Whole genome sequencing (WGS) and whole exome sequencing (WES) are two powerful next-generation sequencing technologies. Their use in research and clinical settings have changed our understanding of human genetics and its implications for health.
However, these two methods vary significantly in scope, coverage, and typical use cases. In this article, we explore the differences between WGS and WES. We also discuss examples of typical uses in research and clinical settings.
Sequencing Coverage
Whole genome sequencing covers 3 billion base pairs — the entire human genome. This includes exons (coding regions) and introns (non-coding regions). WGS will include variations throughout the genome, including less studied areas.

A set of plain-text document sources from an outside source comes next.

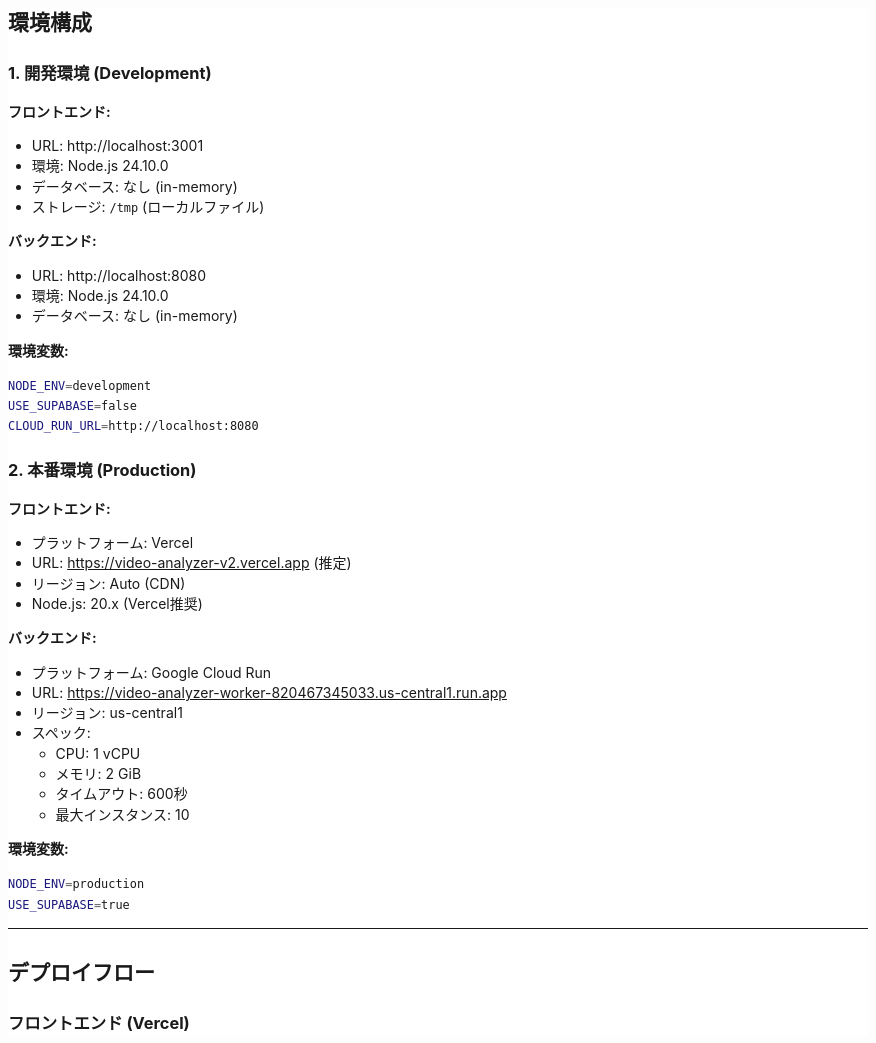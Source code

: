 
## 環境構成

### 1. 開発環境 (Development)

**フロントエンド:**
- URL: http://localhost:3001
- 環境: Node.js 24.10.0
- データベース: なし (in-memory)
- ストレージ: `/tmp` (ローカルファイル)

**バックエンド:**
- URL: http://localhost:8080
- 環境: Node.js 24.10.0
- データベース: なし (in-memory)

**環境変数:**
```bash
NODE_ENV=development
USE_SUPABASE=false
CLOUD_RUN_URL=http://localhost:8080
```

### 2. 本番環境 (Production)

**フロントエンド:**
- プラットフォーム: Vercel
- URL: https://video-analyzer-v2.vercel.app (推定)
- リージョン: Auto (CDN)
- Node.js: 20.x (Vercel推奨)

**バックエンド:**
- プラットフォーム: Google Cloud Run
- URL: https://video-analyzer-worker-820467345033.us-central1.run.app
- リージョン: us-central1
- スペック:
  - CPU: 1 vCPU
  - メモリ: 2 GiB
  - タイムアウト: 600秒
  - 最大インスタンス: 10

**環境変数:**
```bash
NODE_ENV=production
USE_SUPABASE=true
```

---

## デプロイフロー

### フロントエンド (Vercel)
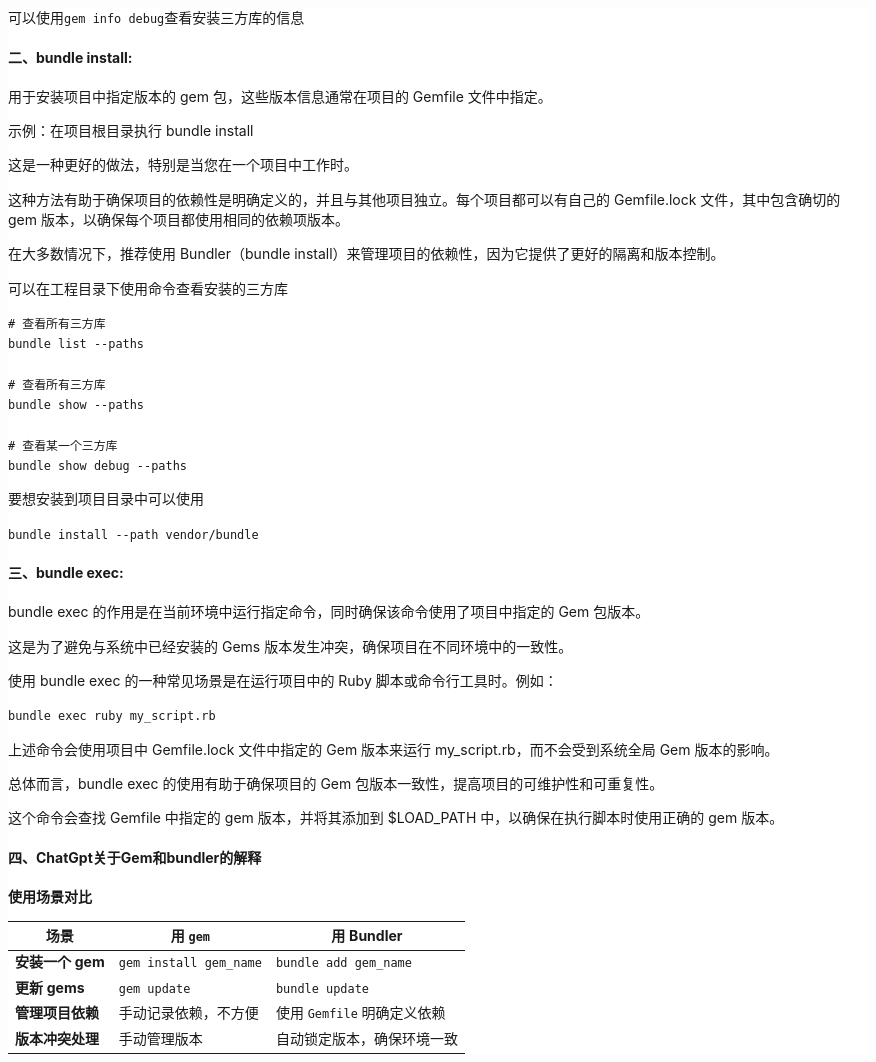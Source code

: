可以使用`gem info debug`查看安装三方库的信息


#### **二、bundle install:**

用于安装项目中指定版本的 gem 包，这些版本信息通常在项目的 Gemfile 文件中指定。

示例：在项目根目录执行 bundle install

这是一种更好的做法，特别是当您在一个项目中工作时。

这种方法有助于确保项目的依赖性是明确定义的，并且与其他项目独立。每个项目都可以有自己的 Gemfile.lock 文件，其中包含确切的 gem 版本，以确保每个项目都使用相同的依赖项版本。

在大多数情况下，推荐使用 Bundler（bundle install）来管理项目的依赖性，因为它提供了更好的隔离和版本控制。


可以在工程目录下使用命令查看安装的三方库
```shell
# 查看所有三方库
bundle list --paths

# 查看所有三方库
bundle show --paths

# 查看某一个三方库
bundle show debug --paths
```


要想安装到项目目录中可以使用
```
bundle install --path vendor/bundle
```

#### **三、bundle exec:**

bundle exec 的作用是在当前环境中运行指定命令，同时确保该命令使用了项目中指定的 Gem 包版本。

这是为了避免与系统中已经安装的 Gems 版本发生冲突，确保项目在不同环境中的一致性。

使用 bundle exec 的一种常见场景是在运行项目中的 Ruby 脚本或命令行工具时。例如：

```shell
bundle exec ruby my_script.rb
```
上述命令会使用项目中 Gemfile.lock 文件中指定的 Gem 版本来运行 my_script.rb，而不会受到系统全局 Gem 版本的影响。

总体而言，bundle exec 的使用有助于确保项目的 Gem 包版本一致性，提高项目的可维护性和可重复性。

这个命令会查找 Gemfile 中指定的 gem 版本，并将其添加到 $LOAD_PATH 中，以确保在执行脚本时使用正确的 gem 版本。



#### **四、ChatGpt关于Gem和bundler的解释**    

**使用场景对比**   

| **场景**               | **用 `gem`**                 | **用 Bundler**                      |
|-----------------------|----------------------------|-----------------------------------|
| **安装一个 gem**       | `gem install gem_name`      | `bundle add gem_name`             |
| **更新 gems**          | `gem update`               | `bundle update`                   |
| **管理项目依赖**        | 手动记录依赖，不方便        | 使用 `Gemfile` 明确定义依赖          |
| **版本冲突处理**        | 手动管理版本               | 自动锁定版本，确保环境一致           |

In comparison, whole exome sequencing covers 60 million base pairs (about 2% of the genome). Although this is a small fraction of a person’s genetic material, it contains DNA regions responsible for protein coding. Most disease-causing genetic variations can be found in the exome.
Data Size and Complexity
Because WGS sequences more of the genome, it generates much more data than whole exome sequencing. This can present a challenge when it comes to analyzing and storing genomic data.
WES data sets are typically much smaller, creating less of a computational burden for analysis and storage. For example, a standard WGS run at Psomagen generates about 90 Gb of data per sample. A standard WES run generates about 10 Gb of data per sample.
Cost
Historically, WGS has been much more expensive than WES. For years, geneticists were working toward sequencing a human genome for under $1,000. Today, sequencing a high-quality human genome can be accomplished for much less than that.
WGS is still a more expensive option than WES. Some researchers use this difference in price to sequence at a higher coverage on WES than WGS. For example, the same standard WGS run that generates 90 Gb of data at Psomagen is conducted at 30x coverage, while the standard ~10 Gb WES run is conducted at 100x coverage.
Use Cases
With these differences in mind, it’s possible to sort NGS projects into whether they would benefit from WGS or WES.
WGS is most often applied in research settings. By identifying novel variants, structural variants, and changes in non-coding regions, it helps genetic researchers make discoveries. It is also helpful in studying complex diseases with potential genetic contributions from various regions of the genome, even regions not responsible for protein coding.
For example, WGS was used in an NHLBI study to analyze red blood cell types in over 60,000 ethnically diverse program participants. Their analysis uncovered 14 single variant RBC trait associations that had not been reported previously. Several variants were identified as contributing to a carrier state that causes inherited RBC disorders.
WES is valuable in clinical settings, especially when clinicians suspect a known genetic disorder. By identifying variants in protein-coding regions, WES users can explore regions that are more likely to contribute to disease pathogenesis. This is also helpful in research contexts when scientists suspect a certain region is relevant to their query.
This use of WES can be seen in a 2020 publication that explored the causes of ocular coloboma. Researchers conducted exome sequencing on a family in which two siblings had coloboma of the iris, retina, and choroid. Analysis identified variants in the CDON cell-surface receptor.
Variants in CDON are already associated with abnormalities in brain development. By exploring these known coding regions, this team of researchers identified the first compound heterozygous CDON variants as a cause of isolated coloboma.
WGS and WES methods have made valuable contributions to our understanding of human health and expanded the possibilities afforded by personalized medicine.
WGS obtains a comprehensive view of the entire genome, with information about coding and non-coding regions. It is a powerful tool for genomic exploration and genetic disease research. In contrast, WES provides a cost-effective way to identify disease-causing variants in a clinical setting.
As genomic technologies continue to evolve, WGS and WES will be necessary based on a project’s objectives and available resources. These and other next generation sequencing approaches will be at the forefront of many scientific discoveries.